EXERCISE OBJECTIVE.
Nothing outside the range below should be printed. Output exactly the lines from the line with "1. **Your company / Logo / Tag Line**" to the line with "2.*你的愿景*-你对新公司存在的最广泛的理解。", both included.

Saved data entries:
BEGIN
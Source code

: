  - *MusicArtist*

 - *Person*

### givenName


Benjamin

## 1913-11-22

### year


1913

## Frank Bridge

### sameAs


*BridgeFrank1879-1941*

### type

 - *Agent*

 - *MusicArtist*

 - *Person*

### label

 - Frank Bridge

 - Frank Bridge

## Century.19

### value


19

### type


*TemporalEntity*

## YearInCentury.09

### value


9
END
BEGIN
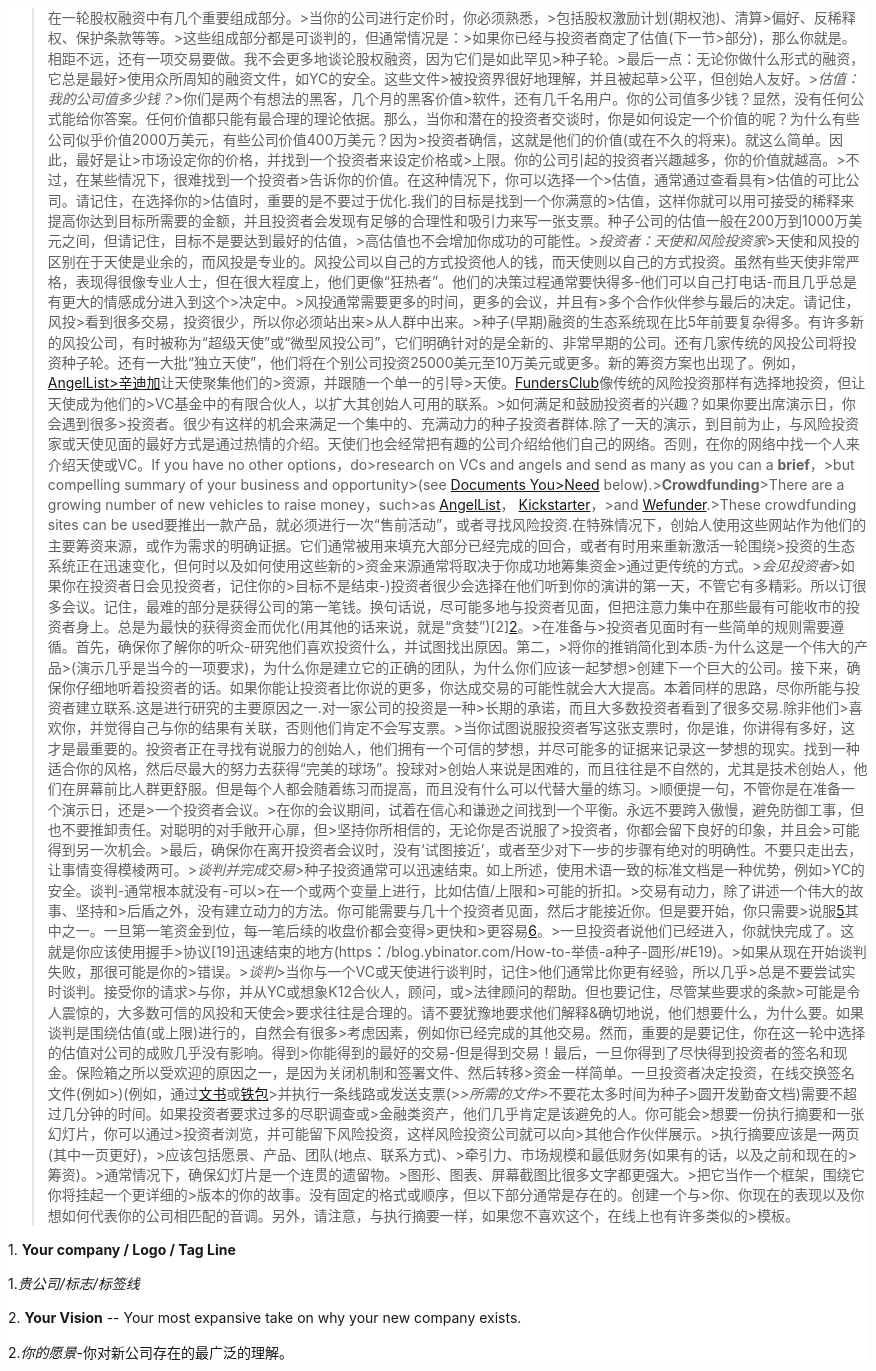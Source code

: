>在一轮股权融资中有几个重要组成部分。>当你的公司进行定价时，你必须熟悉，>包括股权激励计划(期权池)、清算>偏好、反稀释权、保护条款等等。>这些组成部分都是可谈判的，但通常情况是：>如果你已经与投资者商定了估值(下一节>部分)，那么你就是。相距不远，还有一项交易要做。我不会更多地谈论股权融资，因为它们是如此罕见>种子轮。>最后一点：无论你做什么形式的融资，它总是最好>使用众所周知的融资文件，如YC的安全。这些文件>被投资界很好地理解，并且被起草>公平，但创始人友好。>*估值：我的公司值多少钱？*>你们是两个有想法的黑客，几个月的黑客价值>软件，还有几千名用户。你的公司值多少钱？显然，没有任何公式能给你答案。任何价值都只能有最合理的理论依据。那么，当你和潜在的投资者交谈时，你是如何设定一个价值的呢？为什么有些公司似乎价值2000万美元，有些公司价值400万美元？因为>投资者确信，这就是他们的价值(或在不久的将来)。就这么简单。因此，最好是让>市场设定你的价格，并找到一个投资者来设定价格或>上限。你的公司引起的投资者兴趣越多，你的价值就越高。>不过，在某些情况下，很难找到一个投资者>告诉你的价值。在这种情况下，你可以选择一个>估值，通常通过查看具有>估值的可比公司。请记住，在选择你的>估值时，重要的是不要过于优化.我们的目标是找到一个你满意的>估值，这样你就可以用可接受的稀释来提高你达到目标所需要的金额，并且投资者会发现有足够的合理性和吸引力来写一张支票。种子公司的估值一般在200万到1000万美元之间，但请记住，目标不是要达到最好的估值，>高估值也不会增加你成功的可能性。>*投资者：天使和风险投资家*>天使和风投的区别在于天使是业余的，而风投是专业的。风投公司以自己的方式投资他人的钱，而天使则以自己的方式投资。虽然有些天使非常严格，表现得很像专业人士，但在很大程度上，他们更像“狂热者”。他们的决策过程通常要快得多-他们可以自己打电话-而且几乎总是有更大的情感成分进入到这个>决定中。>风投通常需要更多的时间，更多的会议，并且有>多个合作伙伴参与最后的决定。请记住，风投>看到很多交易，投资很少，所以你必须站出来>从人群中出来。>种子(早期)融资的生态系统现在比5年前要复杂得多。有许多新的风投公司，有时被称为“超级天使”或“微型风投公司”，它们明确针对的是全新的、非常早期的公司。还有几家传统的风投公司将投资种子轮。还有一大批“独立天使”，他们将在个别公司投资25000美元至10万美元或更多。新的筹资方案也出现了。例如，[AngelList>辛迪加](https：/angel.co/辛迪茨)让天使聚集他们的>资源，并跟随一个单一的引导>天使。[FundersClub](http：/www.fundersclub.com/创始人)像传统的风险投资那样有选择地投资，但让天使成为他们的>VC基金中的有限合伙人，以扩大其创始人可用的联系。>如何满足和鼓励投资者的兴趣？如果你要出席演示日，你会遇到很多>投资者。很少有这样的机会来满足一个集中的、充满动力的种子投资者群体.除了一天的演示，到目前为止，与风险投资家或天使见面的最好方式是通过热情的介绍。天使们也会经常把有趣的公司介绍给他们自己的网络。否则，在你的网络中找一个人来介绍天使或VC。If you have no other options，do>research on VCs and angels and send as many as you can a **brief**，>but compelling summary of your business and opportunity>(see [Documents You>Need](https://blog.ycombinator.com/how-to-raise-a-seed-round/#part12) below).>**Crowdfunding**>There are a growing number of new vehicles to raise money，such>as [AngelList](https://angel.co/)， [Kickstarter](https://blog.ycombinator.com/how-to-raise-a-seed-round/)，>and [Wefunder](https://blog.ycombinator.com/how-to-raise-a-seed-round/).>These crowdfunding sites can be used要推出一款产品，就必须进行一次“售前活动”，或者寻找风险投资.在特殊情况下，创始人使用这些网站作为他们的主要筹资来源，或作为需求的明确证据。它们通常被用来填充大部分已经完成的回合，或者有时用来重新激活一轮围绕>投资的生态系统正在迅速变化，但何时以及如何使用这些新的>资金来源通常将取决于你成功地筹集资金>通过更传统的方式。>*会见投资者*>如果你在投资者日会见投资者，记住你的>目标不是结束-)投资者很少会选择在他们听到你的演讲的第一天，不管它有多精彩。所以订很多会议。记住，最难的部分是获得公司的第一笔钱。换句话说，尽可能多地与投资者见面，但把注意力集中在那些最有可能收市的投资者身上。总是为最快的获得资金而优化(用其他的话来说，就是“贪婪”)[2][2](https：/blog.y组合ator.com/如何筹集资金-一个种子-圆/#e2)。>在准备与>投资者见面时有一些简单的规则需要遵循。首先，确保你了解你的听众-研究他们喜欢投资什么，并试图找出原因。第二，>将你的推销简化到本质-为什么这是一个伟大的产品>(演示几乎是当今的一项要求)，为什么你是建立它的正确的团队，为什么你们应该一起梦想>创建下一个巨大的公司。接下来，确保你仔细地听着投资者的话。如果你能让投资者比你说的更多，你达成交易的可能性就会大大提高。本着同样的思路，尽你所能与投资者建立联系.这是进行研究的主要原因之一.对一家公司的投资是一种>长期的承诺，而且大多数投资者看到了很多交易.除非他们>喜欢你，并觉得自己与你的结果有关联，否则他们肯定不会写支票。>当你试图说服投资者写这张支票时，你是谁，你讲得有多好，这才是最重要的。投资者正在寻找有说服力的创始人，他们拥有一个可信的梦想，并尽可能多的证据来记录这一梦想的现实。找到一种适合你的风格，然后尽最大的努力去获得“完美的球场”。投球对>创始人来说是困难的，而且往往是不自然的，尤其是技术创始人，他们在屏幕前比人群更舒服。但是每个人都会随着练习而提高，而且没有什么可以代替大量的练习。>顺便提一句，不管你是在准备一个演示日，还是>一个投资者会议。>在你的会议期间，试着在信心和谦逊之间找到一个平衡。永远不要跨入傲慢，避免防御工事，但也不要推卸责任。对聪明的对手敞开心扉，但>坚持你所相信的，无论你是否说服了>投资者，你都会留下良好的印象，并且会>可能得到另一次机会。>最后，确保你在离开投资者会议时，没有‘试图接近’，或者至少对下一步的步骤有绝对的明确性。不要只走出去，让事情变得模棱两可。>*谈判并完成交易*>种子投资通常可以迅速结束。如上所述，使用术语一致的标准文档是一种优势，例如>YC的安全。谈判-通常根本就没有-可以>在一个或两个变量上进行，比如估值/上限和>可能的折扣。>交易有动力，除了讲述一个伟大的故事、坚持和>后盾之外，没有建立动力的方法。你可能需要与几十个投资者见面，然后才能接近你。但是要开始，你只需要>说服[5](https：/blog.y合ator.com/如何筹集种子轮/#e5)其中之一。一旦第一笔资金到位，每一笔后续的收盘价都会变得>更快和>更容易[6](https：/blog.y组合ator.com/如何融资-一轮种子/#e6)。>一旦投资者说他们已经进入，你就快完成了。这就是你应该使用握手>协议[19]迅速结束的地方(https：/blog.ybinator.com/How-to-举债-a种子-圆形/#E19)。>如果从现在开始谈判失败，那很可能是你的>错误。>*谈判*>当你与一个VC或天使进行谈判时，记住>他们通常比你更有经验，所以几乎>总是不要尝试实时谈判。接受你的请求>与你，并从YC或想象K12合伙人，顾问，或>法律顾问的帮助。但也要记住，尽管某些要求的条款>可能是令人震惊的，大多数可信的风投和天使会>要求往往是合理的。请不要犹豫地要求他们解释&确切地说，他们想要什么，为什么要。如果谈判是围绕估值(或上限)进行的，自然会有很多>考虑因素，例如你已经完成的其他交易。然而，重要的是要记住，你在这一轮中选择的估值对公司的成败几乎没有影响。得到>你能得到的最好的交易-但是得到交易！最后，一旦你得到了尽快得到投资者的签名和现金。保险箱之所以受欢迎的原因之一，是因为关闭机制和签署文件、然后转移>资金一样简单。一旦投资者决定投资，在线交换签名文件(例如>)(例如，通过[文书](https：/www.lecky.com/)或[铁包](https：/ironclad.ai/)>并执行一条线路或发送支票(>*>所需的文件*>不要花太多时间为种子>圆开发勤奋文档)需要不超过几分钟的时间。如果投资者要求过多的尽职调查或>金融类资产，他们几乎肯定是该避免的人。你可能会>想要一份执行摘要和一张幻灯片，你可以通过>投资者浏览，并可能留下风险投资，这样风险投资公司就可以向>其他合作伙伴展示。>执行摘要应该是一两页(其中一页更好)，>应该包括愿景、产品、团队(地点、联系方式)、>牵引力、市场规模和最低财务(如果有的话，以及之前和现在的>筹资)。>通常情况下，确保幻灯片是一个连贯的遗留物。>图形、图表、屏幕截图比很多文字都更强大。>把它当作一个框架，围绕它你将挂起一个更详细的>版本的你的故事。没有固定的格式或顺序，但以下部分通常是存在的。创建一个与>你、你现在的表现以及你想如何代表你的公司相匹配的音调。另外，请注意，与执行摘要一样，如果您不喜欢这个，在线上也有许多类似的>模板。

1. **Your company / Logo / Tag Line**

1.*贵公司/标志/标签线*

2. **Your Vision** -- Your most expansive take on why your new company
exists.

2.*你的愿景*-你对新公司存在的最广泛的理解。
END
SOLUTION FOR THIS TASK.
1. **Your company / Logo / Tag Line**

1.*贵公司/标志/标签线*

2. **Your Vision** -- Your most expansive take on why your new company
exists.

2.*你的愿景*-你对新公司存在的最广泛的理解。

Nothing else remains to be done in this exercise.